In The World is Flat: A Brief History of the Twenty-first Century, journalist Thomas Friedman theorizes that through a series of significant events and developments, the world has become—hence the title—flat. This means the playing field in everything from the availability of information to the producing of software, furniture, and foods had been leveled in ways no one could have dreamed even just thirty years ago.
Friedman explains his theory in terms of ten “flatteners,” or pivotal occurrences which have given the world the appearance and opportunities it has today. I have been exploring this book throughout my time in China, and have been blown away by the things I have learned. Even as a young person in such a fast-paced, quickly changing world, there are forces at work behind closed doors that I never dreamed of. I buy products from Wal-Mart, am a slave to my iPod and laptop computer. I use the internet for everything from research to networking with friends to shopping, and expect instant results and all the information that relates to whatever I’m looking for. I grocery shop expecting to see the same assortment of vegetables and fruits year-round and call 24-hour-a-day service centers and have technology repaired within days of the initial malfunction.
Within all this, I understand that there have been great advances in the service, quality, price, and availability of all this; however, I had no idea the fundamental innovations and trends that the last two decades have held in making my life the way it is. Starting with the fall of the Berlin Wall (therefore creating a relatively unified sort of direction of the world—no longer split by two major polarities and their opposing economic systems) and the implementation of Windows as means to run PCs, Friedman tracks the progression of our world into one of open-sourcing, outsourcing, offshoring, supply-chaining, insourcing, and in-forming—all greatly allowed by the laying of fiber-optic cable across the world and the extreme growth and development of the Internet and technology powerful enough to handle all this.
“Flattener #6” is offshoring, specifically the immense impact China’s manufacturing and production had had on the world and how businesses run, make money, and maintain themselves. China’s role is raising the stakes across the board, in business and trade, in education, and in technology, making the world a more competitive place.
Right now, I see a China that is definitely developing, an odd paradox that contrasts glossy, western-influenced shopping centers, high rises, and new cars against piles of rubble, slums, and squeaky rickshaws and bicycles. Comparing this to my native land, it would be easy for me to dismiss this massive nation as simply developing, to think that hopefully one day it will set its feet firm on the international playing field.

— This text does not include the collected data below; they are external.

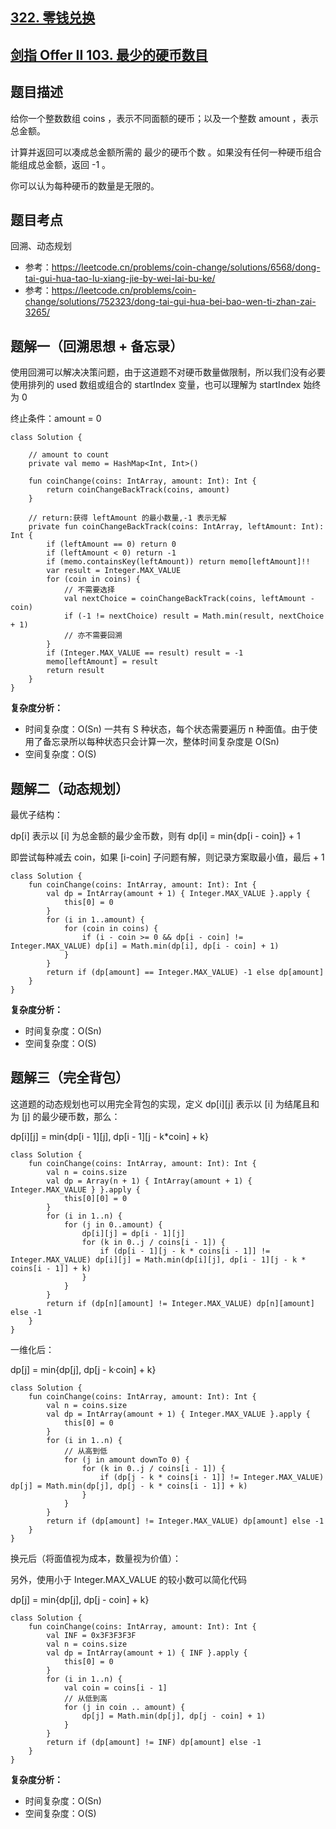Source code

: ## [322. 零钱兑换](https://leetcode.cn/problems/coin-change/description/)
## [剑指 Offer II 103. 最少的硬币数目](https://leetcode.cn/problems/gaM7Ch/?favorite=e8X3pBZi)

## 题目描述

给你一个整数数组 coins ，表示不同面额的硬币；以及一个整数 amount ，表示总金额。

计算并返回可以凑成总金额所需的 最少的硬币个数 。如果没有任何一种硬币组合能组成总金额，返回 -1 。

你可以认为每种硬币的数量是无限的。

## 题目考点

回溯、动态规划

- 参考：https://leetcode.cn/problems/coin-change/solutions/6568/dong-tai-gui-hua-tao-lu-xiang-jie-by-wei-lai-bu-ke/
- 参考：https://leetcode.cn/problems/coin-change/solutions/752323/dong-tai-gui-hua-bei-bao-wen-ti-zhan-zai-3265/

## 题解一（回溯思想 + 备忘录）

使用回溯可以解决决策问题，由于这道题不对硬币数量做限制，所以我们没有必要使用排列的 used 数组或组合的 startIndex 变量，也可以理解为 startIndex 始终为 0

终止条件：amount = 0

```
class Solution {

    // amount to count
    private val memo = HashMap<Int, Int>()

    fun coinChange(coins: IntArray, amount: Int): Int {
        return coinChangeBackTrack(coins, amount)
    }

    // return:获得 leftAmount 的最小数量,-1 表示无解
    private fun coinChangeBackTrack(coins: IntArray, leftAmount: Int): Int {
        if (leftAmount == 0) return 0
        if (leftAmount < 0) return -1
        if (memo.containsKey(leftAmount)) return memo[leftAmount]!!
        var result = Integer.MAX_VALUE
        for (coin in coins) {
            // 不需要选择
            val nextChoice = coinChangeBackTrack(coins, leftAmount - coin)
            if (-1 != nextChoice) result = Math.min(result, nextChoice + 1)
            // 亦不需要回溯
        }
        if (Integer.MAX_VALUE == result) result = -1
        memo[leftAmount] = result
        return result
    }
}
```
**复杂度分析：**

- 时间复杂度：O(Sn) 一共有 S 种状态，每个状态需要遍历 n 种面值。由于使用了备忘录所以每种状态只会计算一次，整体时间复杂度是 O(Sn)
- 空间复杂度：O(S) 

## 题解二（动态规划）

最优子结构：

dp[i] 表示以 [i] 为总金额的最少金币数，则有 dp[i] = min{dp[i - coin]} + 1

即尝试每种减去 coin，如果 [i-coin] 子问题有解，则记录方案取最小值，最后 + 1

```
class Solution {
    fun coinChange(coins: IntArray, amount: Int): Int {
        val dp = IntArray(amount + 1) { Integer.MAX_VALUE }.apply {
            this[0] = 0
        }
        for (i in 1..amount) {
            for (coin in coins) {
                if (i - coin >= 0 && dp[i - coin] != Integer.MAX_VALUE) dp[i] = Math.min(dp[i], dp[i - coin] + 1)
            }
        }
        return if (dp[amount] == Integer.MAX_VALUE) -1 else dp[amount]
    }
}
```

**复杂度分析：**

- 时间复杂度：O(Sn)
- 空间复杂度：O(S) 

## 题解三（完全背包）

这道题的动态规划也可以用完全背包的实现，定义 dp[i][j] 表示以 [i] 为结尾且和为 [j] 的最少硬币数，那么：

dp[i][j] = min{dp[i - 1][j], dp[i - 1][j - k*coin] + k}

```
class Solution {
    fun coinChange(coins: IntArray, amount: Int): Int {
        val n = coins.size
        val dp = Array(n + 1) { IntArray(amount + 1) { Integer.MAX_VALUE } }.apply {
            this[0][0] = 0
        }
        for (i in 1..n) {
            for (j in 0..amount) {
                dp[i][j] = dp[i - 1][j]
                for (k in 0..j / coins[i - 1]) {
                    if (dp[i - 1][j - k * coins[i - 1]] != Integer.MAX_VALUE) dp[i][j] = Math.min(dp[i][j], dp[i - 1][j - k * coins[i - 1]] + k)
                }
            }
        }
        return if (dp[n][amount] != Integer.MAX_VALUE) dp[n][amount] else -1
    }
}
```

一维化后：

dp[j] = min{dp[j], dp[j - k·coin] + k}

```
class Solution {
    fun coinChange(coins: IntArray, amount: Int): Int {
        val n = coins.size
        val dp = IntArray(amount + 1) { Integer.MAX_VALUE }.apply {
            this[0] = 0
        }
        for (i in 1..n) {
            // 从高到低
            for (j in amount downTo 0) {
                for (k in 0..j / coins[i - 1]) {
                    if (dp[j - k * coins[i - 1]] != Integer.MAX_VALUE) dp[j] = Math.min(dp[j], dp[j - k * coins[i - 1]] + k)
                }
            }
        }
        return if (dp[amount] != Integer.MAX_VALUE) dp[amount] else -1
    }
}
```

换元后（将面值视为成本，数量视为价值）：

另外，使用小于 Integer.MAX_VALUE 的较小数可以简化代码

dp[j] = min{dp[j], dp[j - coin] + k}

```
class Solution {
    fun coinChange(coins: IntArray, amount: Int): Int {
        val INF = 0x3F3F3F3F
        val n = coins.size
        val dp = IntArray(amount + 1) { INF }.apply {
            this[0] = 0
        }
        for (i in 1..n) {
            val coin = coins[i - 1]
            // 从低到高
            for (j in coin .. amount) {
                dp[j] = Math.min(dp[j], dp[j - coin] + 1)
            }
        }
        return if (dp[amount] != INF) dp[amount] else -1
    }
}
```

**复杂度分析：**

- 时间复杂度：O(Sn)
- 空间复杂度：O(S)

Even after learning in classes and through the media about all the places China is headed, seeing firsthand how much of its current situation is provincial, impoverished and undeveloped could make the uneducated eye skeptical. That is why augmenting my trip with The World is Flat has been so enriching. On several occasions I have been so amazed by what I’ve learned—things that exist and take place in my world every single of which I had no idea—that I have exclaimed out loud, in excitement and revelation. Those who have been around me know how often I mention something I’ve read in Friedman’s book, how often his name comes up. It is all particularly pertinent to those of us on this trip, as we are the ones who will be bridging the relations between our own nation and the huge global power we are visiting and observing.
I recommend the book to anyone interested in global current events or business. This might sound boring, but don’t be afraid of the book’s size (469 pages) or its classification as current events—I assure you the way Friedman presents his theories is interesting and exciting. He explains things in terms that the average person can understand, appreciate, and delight in.
The World is Flat has extremely enhanced my experience in China, and will make me more observant and aware upon my return to the United States.